One hundred buyers have paid 3.5 million dollars for a Rolls-Royce that does not exist, that they have not seen and about which they know very little. The most surprising thing is that many other millionaires would have paid much more than those 3.5 million to be among that group of select owners.
The British brand has been turning the inaccessible into the highest possible aspiration for a century and has used that FOMO of millionaires to promote their Project Nightingale, the first model of the new Rolls-Royce Coachbuild Collection. A concept of exclusive cars manufactured one by one in an artisanal way in which the first luxury is knowing that no one will be able to buy one like it.
Do things like yesterday, with tomorrow’s technology
The Nightingale Project is not a car itself, but a collection of fully customized bodies and artisanal manufacturing.
The resulting car has the dimensions of a Phantom, but only has room for two people. Its design is inspired by the 16EX and 17EX prototypes that the brand developed in the 1920s. The name of the new model comes from “Le Rossignol”, the house that co-founder Henry Royce had on the French Riviera.

Rolls-Royce 17ex from 1928
The new proposal from the British luxury brand is based on a 100% electric platform. According to the official note of Rolls-Royce, “the quiet, effortless delivery of power amplifies every characteristic that has defined the Rolls-Royce experience for more than a century.” The first 100 units of this new electric luxury concept are already sold and deliveries will not begin until well into 2028.
Nowadays we see it as an eccentricity to make bodies by hand, but this was normal until Henry Ford generalized mass production of automobiles. However, until the late 1940s, all Rolls-Royces were produced one by one. The Nightingale Project recovers that artisanal and unique essence of the classic Rolls-Royce and adds the latest technology and exclusive luxury finishes of the brand, adapting it to the client’s taste.

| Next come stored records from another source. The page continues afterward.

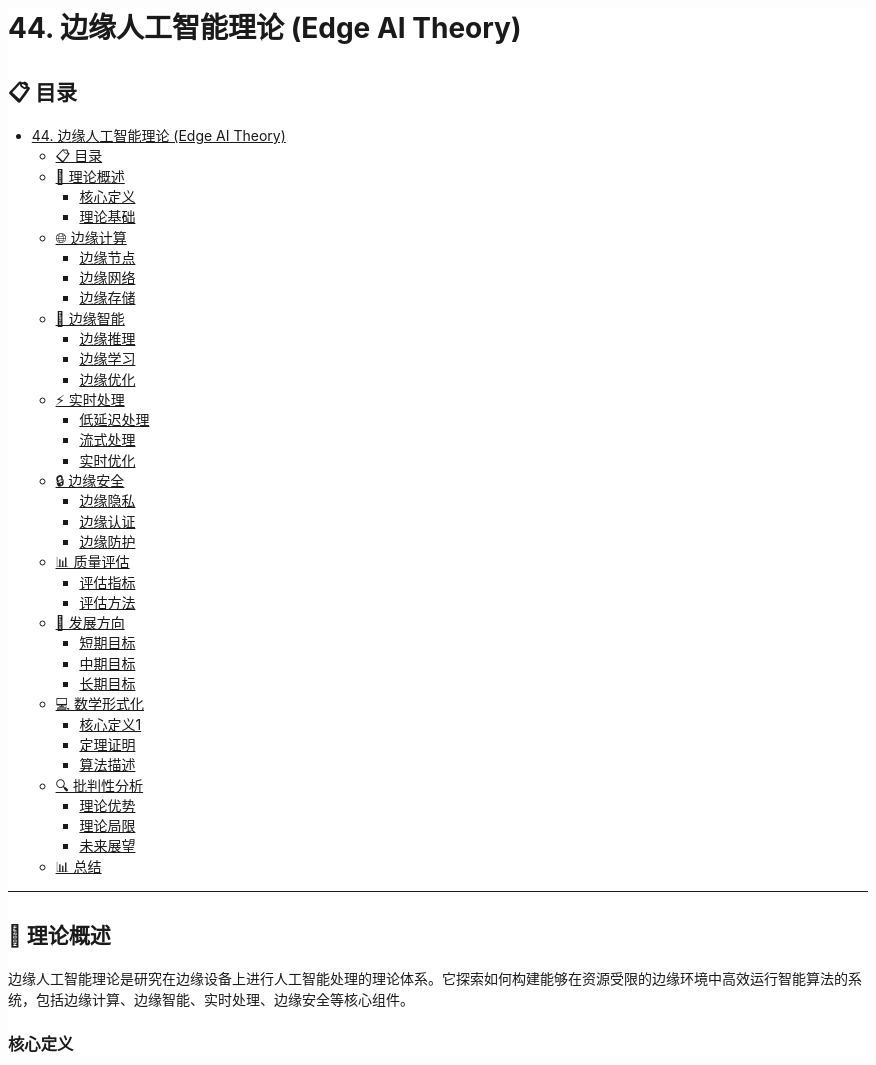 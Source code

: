 # 44. 边缘人工智能理论 (Edge AI Theory)

## 📋 目录

- [44. 边缘人工智能理论 (Edge AI Theory)](#44-边缘人工智能理论-edge-ai-theory)
  - [📋 目录](#-目录)
  - [🎯 理论概述](#-理论概述)
    - [核心定义](#核心定义)
    - [理论基础](#理论基础)
  - [🌐 边缘计算](#-边缘计算)
    - [边缘节点](#边缘节点)
    - [边缘网络](#边缘网络)
    - [边缘存储](#边缘存储)
  - [🤖 边缘智能](#-边缘智能)
    - [边缘推理](#边缘推理)
    - [边缘学习](#边缘学习)
    - [边缘优化](#边缘优化)
  - [⚡ 实时处理](#-实时处理)
    - [低延迟处理](#低延迟处理)
    - [流式处理](#流式处理)
    - [实时优化](#实时优化)
  - [🔒 边缘安全](#-边缘安全)
    - [边缘隐私](#边缘隐私)
    - [边缘认证](#边缘认证)
    - [边缘防护](#边缘防护)
  - [📊 质量评估](#-质量评估)
    - [评估指标](#评估指标)
    - [评估方法](#评估方法)
  - [🚀 发展方向](#-发展方向)
    - [短期目标](#短期目标)
    - [中期目标](#中期目标)
    - [长期目标](#长期目标)
  - [💻 数学形式化](#-数学形式化)
    - [核心定义1](#核心定义1)
    - [定理证明](#定理证明)
    - [算法描述](#算法描述)
  - [🔍 批判性分析](#-批判性分析)
    - [理论优势](#理论优势)
    - [理论局限](#理论局限)
    - [未来展望](#未来展望)
  - [📊 总结](#-总结)

---

## 🎯 理论概述

边缘人工智能理论是研究在边缘设备上进行人工智能处理的理论体系。它探索如何构建能够在资源受限的边缘环境中高效运行智能算法的系统，包括边缘计算、边缘智能、实时处理、边缘安全等核心组件。

### 核心定义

Although the brand announced this project only a few days ago, in reality the buyers of these first 100 units have been involved in the development since 2024, and this year they will accompany the engineers in tests in extreme climates. As explained CEO Chris Brownridge to Bloomberg: “Customers always ask us for more extraordinary cars. But we know that luxury does not lie only in having the car, but in the experience of knowing that they were present from the beginning,” said the manager.
Luxury is no longer measured in money, it is measured in desire
Antoine Tessier, CEO of duPont Registry Group and co-author of the report of the Boston Consulting Group on the future of the luxury car, puts it aptly described: “If the automaker tells you that you’re one of 900, that’s one thing. But if they say, ‘We’ll give you access to one of three,’ that’s where it becomes psychological or even egocentric. You can say, ‘I’m different.’ You’re no longer part of the richest 1%, you’re part of the 0.1%, and that makes you feel good.”
It has been a long time since horses, cylinders or acceleration stopped being the main argument for selling luxury cars like those manufactured by Rolls-Royce. This already It’s not about cars, it’s about status and exclusivity.

Rolls-Royce Project Nightingale
According to Felix Stellmaszek, global director of BCG’s automotive practice, he stated in his report that “technical specifications are not even among the main reasons why people buy certain vehicles or certain brands. It is much more about the emotion and the overall experience that a brand offers. Access is essential.”
According to data in this report, the US market for vehicles over $100,000 is valued at around $110 billion and could double in the next decade, registering annual growth of between 5% and 7%. For its part, the hyper-luxury segment (vehicles over $500,000) in which Rolls-Royce operates will grow at a rate of 5% over the next decade.
The key to this segment is found in the scarcity and exclusivity. For this reason, luxury car manufacturers are investing in their customization “ateliers.” The billing of customization workshop of Ferrari has grown so much that, according to official dataof the 1,525 million euros of profit it obtained in 2024, about 1,300 million euros of those profits were invoiced from units that had gone through the Ferrari Atelier.
Porsche is in the same situation, which has stepped on the accelerator at its Sonderwunsch programin which the brand accepts orders from the owners to build exclusive units and 100% handmade of their cars. Lamborghini has also jumped on the bandwagon with the Opera Unica editionsin which unique versions of its series models are created by hand.
However, the brand that has best known how to exploit this new need for extreme exclusivity among millionaires has been Bugatti with models like the Tourbillonwith which it does not matter if you have all the money in the world to pay for it, if you have not been selected as a potential owner of one of its few units, you can never have it.